Edit - Turns Out JD dexterity is not good enough to read a card he is holding (Can't get good enough angle / distance) so it will require a custom bot to read cards (More Servo's and perhaps a 360 Servo). Also it appear not just the same model camera is good enough, it has to be the exact same camera. If I take photo's with JD and try to read them on EZ-B + Camera doesn't work and vise versa.
I'm still working on it and researching other options. I've compiled tensorflow from source code, took me 3 failed attempts, successful compilation took 4 hours (core I7) and almost 6 GB disk space, to obtain a 64 bits c library (dll and lib).
I can't find that brand, maybe you can suggest one available both in amazon.ca and amazon.com. That way we could share pictures.
I took pictures too... i wanted to test two different resolutions: 320x240 and 640x480, unfortunately the high resolution pictures are low resolution, the snapshot control ignored the camera control setting.
I'll add a picture/snapshot functionality to the watson plugin.
Can you share a zip of one your cards ?
NineofHearts.zip
JD a record player, an iPad playing a Netflix movie.
Yes, the wrapper works on top tensorflow.dll (libtensorflow.dll) available from the tensorflow project.
https://github.com/tensorflow/tensorflow/issues/10817
sources:
https://storage.googleapis.com/tensorflow/libtensorflow/libtensorflow-cpu-windows-x86_64-1.2.0.zip
http://ci.tensorflow.org/view/Nightly/job/nightly-libtensorflow-windows/lastSuccessfulBuild/artifact/lib_package/libtensorflow-cpu-windows-x86_64.zip
the tensorflow.dll is 64 bits.
Can you explain your plan B
Regarding the playing cards, we don't need to exchange publicly picture files, let's find a common deck available on both amazons.
https://www.amazon.ca/gp/offer-listing/B01A61ZQI8/ref=sr_1_1_olp?ie=UTF8&qid=1522329419&sr=8-1&keywords=victoria+playing+cards&condition=new
Plan B was to just take 100 photos of each card (1 photo every second) in camera app and have background and angle changing using Ipad and record player then move robot head up and down as I do it while creating shadows and changing lighting. Logic was I could get through this in about 2 hours.
I have been thinking about a good use case for the ability to read cards. Obviously a QR code can be read easily so this makes me wonder if this is a good application for vision recognition, but at least we are learning and will make a good demo.
Colour Cluster.
Red cards positive and Black cards negative
Is it a red card or black card. this should be a relatively easy problem to solve. Assume red
Red Suit Cluster
Hearts positive and diamonds negative.
Again relatively easy problem to solve. Assume hearts.
Hearts Suit Cluster
Picture positive Numeric Negative. Assume Picture.
Hearts Picture Cluster.
Is it jack queen king or ace of hearts.
If we could do this and then somehow feed that back into a machine learning I am wondering if this would be very accurate and quick to process?
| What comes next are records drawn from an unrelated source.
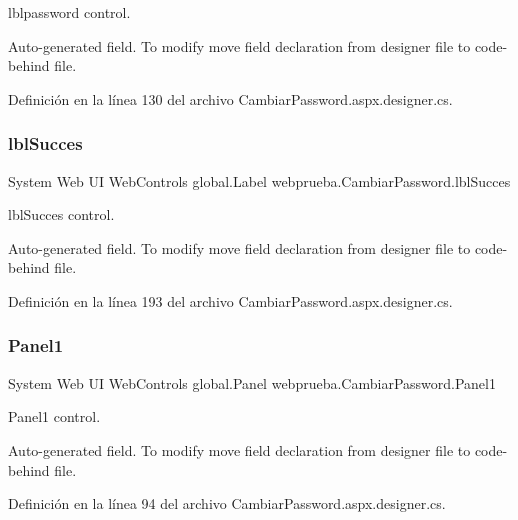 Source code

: lblpassword control. 

Auto-\/generated field. To modify move field declaration from designer file to code-\/behind file. 

Definición en la línea 130 del archivo Cambiar\+Password.\+aspx.\+designer.\+cs.

\mbox{\label{classwebprueba_1_1_cambiar_password_a1600f4e59eaffb66e7bb51a4b8a38389}} 
\subsubsection{\texorpdfstring{lblSucces}{lblSucces}}
{\footnotesize\ttfamily System Web UI Web\+Controls global.\+Label webprueba.\+Cambiar\+Password.\+lbl\+Succes\hspace{0.3cm}{\ttfamily [protected]}}



lbl\+Succes control. 

Auto-\/generated field. To modify move field declaration from designer file to code-\/behind file. 

Definición en la línea 193 del archivo Cambiar\+Password.\+aspx.\+designer.\+cs.

\mbox{\label{classwebprueba_1_1_cambiar_password_ac4473c985a1ebb7d5f7fe56bcac1c86c}} 
\subsubsection{\texorpdfstring{Panel1}{Panel1}}
{\footnotesize\ttfamily System Web UI Web\+Controls global.\+Panel webprueba.\+Cambiar\+Password.\+Panel1\hspace{0.3cm}{\ttfamily [protected]}}



Panel1 control. 

Auto-\/generated field. To modify move field declaration from designer file to code-\/behind file. 

Definición en la línea 94 del archivo Cambiar\+Password.\+aspx.\+designer.\+cs.



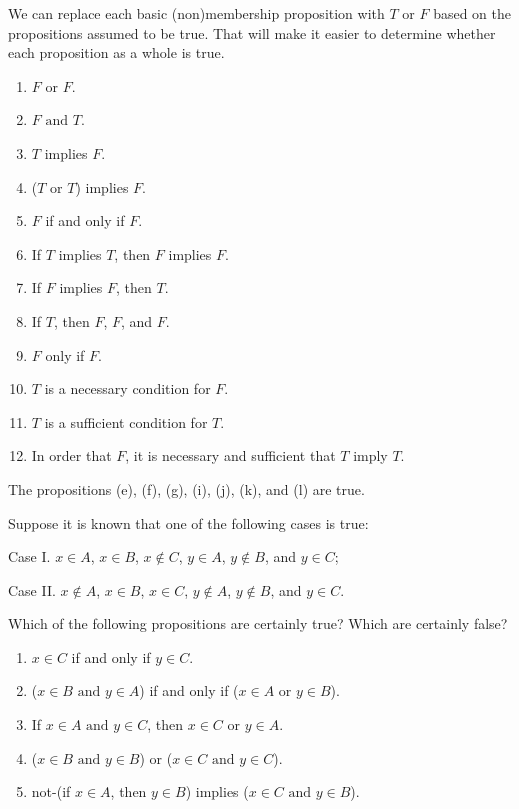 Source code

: \documentclass{report}
\renewcommand*{\land}{\text{ and }}
\renewcommand*{\lor}{\text{ or }}
\begin{document}
\begin{solution}
We can replace each basic (non)membership proposition with $T$ or $F$ based on
the propositions assumed to be true. That will make it easier to determine whether
each proposition as a whole is true.
\begin{enumerate}[label=(\alph*)]
    \item $F\lor F$.
    \item $F\land T$.
    \item $T$ implies $F$.
    \item ($T\lor T$) implies $F$.
    \item $F$ if and only if $F$.
    \item If $T$ implies $T$, then $F$ implies $F$.
    \item If $F$ implies $F$, then $T$.
    \item If $T$, then $F$, $F$, and $F$.
    \item $F$ only if $F$.
    \item $T$ is a necessary condition for $F$.
    \item $T$ is a sufficient condition for $T$.
    \item In order that $F$, it is necessary and sufficient that $T$ imply $T$.
\end{enumerate}
The propositions (e), (f), (g), (i), (j), (k), and (l) are true.
\end{solution}

\begin{exercise}
Suppose it is known that one of the following cases is true:

Case I. $x\in A$, $x\in B$, $x\nin C$, $y\in A$, $y\nin B$, and $y\in C$;

Case II. $x\nin A$, $x\in B$, $x\in C$, $y\nin A$, $y\nin B$, and $y\in C$.

Which of the following propositions are certainly true? Which are certainly false?

\begin{enumerate}[label=(\alph*)]
    \item $x\in C$ if and only if $y\in C$.
    \item ($x\in B\land y\in A$) if and only if ($x\in A\lor y\in B$).
    \item If $x\in A\land y\in C$, then $x\in C\lor y\in A$.
    \item ($x\in B\land y\in B$) or ($x\in C\land y\in C$).
    \item not-(if $x\in A$, then $y\in B$) implies ($x\in C\land y\in B$).
\end{enumerate}
\end{exercise}
\end{document}
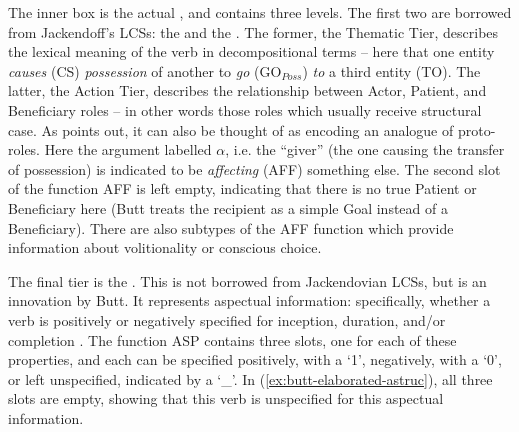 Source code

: \documentclass[output=paper]{langscibook}
\begin{document}

\noindent
The inner box is the actual \astruc{}, and contains three levels. The first two
are borrowed from Jackendoff's LCSs: the  and the . The former, the Thematic Tier, describes the lexical meaning of the
verb in decompositional terms -- here that one entity \emph{causes} (CS)
\emph{possession} of another to \emph{go} (GO$_\textit{Poss}$) \emph{to} a third
entity (TO).
%
The latter, the Action Tier, describes the relationship between Actor, Patient,
and Beneficiary roles -- in other words those roles which usually receive
structural case. As \citet[137]{Butt1995} points out, it can also be thought of
as encoding an analogue of  proto-roles. Here the argument
labelled $\alpha$, i.e. the ``giver'' (the one causing the transfer of
possession) is indicated to be \emph{affecting} (AFF) something else. The second
slot of the function AFF is left empty, indicating that there is no true Patient
or Beneficiary here (Butt treats the recipient as a simple Goal instead of a
Beneficiary). There are also subtypes of the AFF function which provide
information about volitionality or conscious choice.

The final tier is the . This is not borrowed from Jackendovian
LCSs, but is an innovation by Butt. It represents aspectual information:
specifically, whether a verb is positively or negatively specified for
inception, duration, and/or completion \citep[142]{Butt1995}. The function ASP
contains three slots, one for each of these properties, and each can be
specified positively, with a `1', negatively, with a `0', or left unspecified,
indicated by a `\_'. In (\ref{ex:butt-elaborated-astruc}), all three slots are
empty, showing that this verb is unspecified for this aspectual information.
\end{document}
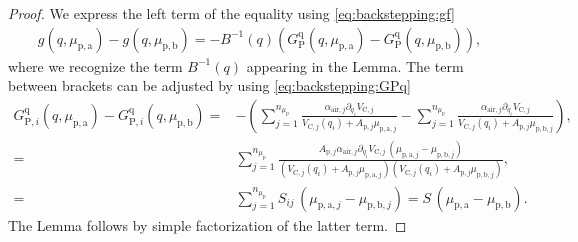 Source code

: \begin{proof}
	We express the left term of the equality using \eqref{eq:backstepping:gf}
	\begin{equation*}%
	\begin{split}
	g(q,\mu_{\mathrm{p},\mathrm{a}}) - g(q,\mu_{\mathrm{p},\mathrm{b}}) 
	=-B^{-1}(q) (G_{\mathrm{P}}^{\mathrm{q}}(q,\mu_{\mathrm{p},\mathrm{a}}) - G_{\mathrm{P}}^{\mathrm{q}}(q,\mu_{\mathrm{p},\mathrm{b}})),
	\end{split}
	\end{equation*}
	where we recognize the term $B^{-1}(q)$ appearing in the Lemma. The term between brackets can be adjusted by using \eqref{eq:backstepping:GPq}
	\begin{equation}
	\begin{split}
		G_{\mathrm{P},i}^{\mathrm{q}}(q,\mu_{\mathrm{p},\mathrm{a}}) - G_{\mathrm{P},i}^{\mathrm{q}}(q,\mu_{\mathrm{p},\mathrm{b}}) = &-\left(\sum_{j = 1}^{n_{\mu_\mathrm{p}}}  \frac{\alpha_{\mathrm{air},j} \partial_{q_i}V_{\mathrm{C},j}}{V_{\mathrm{C},j}(q_i) + A_{\mathrm{p},j} \mu_{\mathrm{p},\mathrm{a},j}} \!-\! \sum_{j = 1}^{n_{\mu_\mathrm{p}}}  \frac{\alpha_{\mathrm{air},j} \partial_{q_i}V_{\mathrm{C},j}}{V_{\mathrm{C},j}(q_i) + A_{\mathrm{p},j} \mu_{\mathrm{p},\mathrm{b},j}}\right),  \\
	= &\sum_{j = 1}^{n_{\mu_\mathrm{p}}} \frac{A_{\mathrm{p},j} \alpha_{\mathrm{air},j} \partial_{q_i}V_{\mathrm{C},j} \, (\mu_{\mathrm{p},\mathrm{a},j} - \mu_{\mathrm{p},\mathrm{b},j})}{(V_{\mathrm{C},j}(q_i) + A_{\mathrm{p},j} \mu_{\mathrm{p},\mathrm{a},j})(V_{\mathrm{C},j}(q_i) + A_{\mathrm{p},j} \mu_{\mathrm{p},\mathrm{b},j})},\\
        = &\sum_{j = 1}^{n_{\mu_\mathrm{p}}} S_{ij} \, (\mu_{\mathrm{p},\mathrm{a},j} - \mu_{\mathrm{p},\mathrm{b},j}) = S \, (\mu_{\mathrm{p},\mathrm{a}} - \mu_{\mathrm{p},\mathrm{b}}).
	\end{split}
	\end{equation}
	The Lemma follows by simple factorization of the latter term.
\end{proof}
https://www.youtube.com/watch?v=_zZe27JYi8Y
and return the objects' names and their x,y coordinates?
Thomas
subjects:
1) playing cards
I'll get this playing cards:
https://www.amazon.com/Bicycle-Playing-Card-Deck-2-Pack/dp/B010F6BAES
They are available in the amazon US,UK,CA. It will be more easy to share (*not public*) the training pictures.
2) plugin roadmap
soon i plan to update the plugin to support training with negative samples, and the assistant (formerly conversation) API, although there are some gaps to fill.
3) offline object detection
This will take a little longer, still researching, most implementations e.g. libraries are 64 bits and require some resources (memory & cpu and when possible a gpu), some plumbing is needed between ARC/plugins and an external application.
@Thomas:
Watson:
I presume you managed to find and setup the watson visual recognition.
Machine Learning:
The main problem is the Hype regarding machine learning... we are far from machine learning, and AI, and the robots seeing and taking the world ...
What we have is massive data dumped to massive computational hardware to obtain some clues...
Tensorflow:
With a core I7 without a nvidia GPU and a custom compilation for windows x64 and AVX2 extension enabled (not available in all cpus https://en.wikipedia.org/wiki/Advanced_Vector_Extensions) the quickest model (less accuracy) took 3.5 seconds and a more accurate model took 45 seconds to classify/detect objects in a single photo.
Unless i'm doing something wrong, less time requires a decent GPU and or a different model.
I'll post in another thread more details.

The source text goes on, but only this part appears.